[TASK] The entries below hold a line with "Yashit Bamba" and a line with "Part 2 deliverables: Product". Return those lines and all that lie between them, exactly and only.

[Opening DATA FOR THE TASK section]

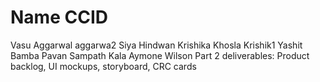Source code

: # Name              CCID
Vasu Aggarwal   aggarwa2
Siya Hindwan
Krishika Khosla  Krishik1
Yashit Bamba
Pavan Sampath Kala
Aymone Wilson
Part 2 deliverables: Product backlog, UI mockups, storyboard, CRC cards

[Closing DATA FOR THE TASK section]
[Opening DATA FOR THE TASK section]

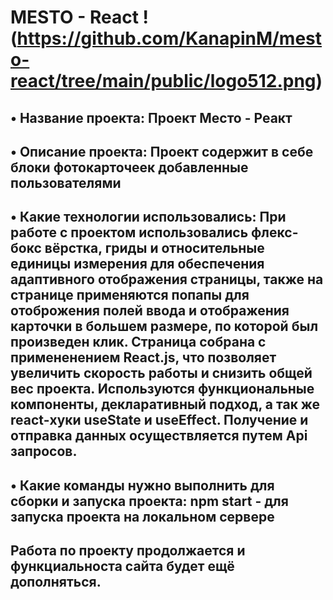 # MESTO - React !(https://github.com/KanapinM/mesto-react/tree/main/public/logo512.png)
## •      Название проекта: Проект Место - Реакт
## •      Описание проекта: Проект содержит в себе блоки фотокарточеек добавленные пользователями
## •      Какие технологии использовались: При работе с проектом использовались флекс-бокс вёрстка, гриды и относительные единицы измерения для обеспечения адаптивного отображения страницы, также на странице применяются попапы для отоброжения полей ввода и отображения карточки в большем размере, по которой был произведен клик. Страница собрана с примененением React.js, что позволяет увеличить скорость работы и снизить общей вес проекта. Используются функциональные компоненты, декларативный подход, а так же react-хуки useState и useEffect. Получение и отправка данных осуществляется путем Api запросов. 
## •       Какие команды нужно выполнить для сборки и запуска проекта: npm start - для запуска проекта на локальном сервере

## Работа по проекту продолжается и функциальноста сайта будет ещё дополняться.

[Closing DATA FOR THE TASK section]

[SOLUTION FOR THIS PROBLEM]
Yashit Bamba
Pavan Sampath Kala
Aymone Wilson
Part 2 deliverables: Product backlog, UI mockups, storyboard, CRC cards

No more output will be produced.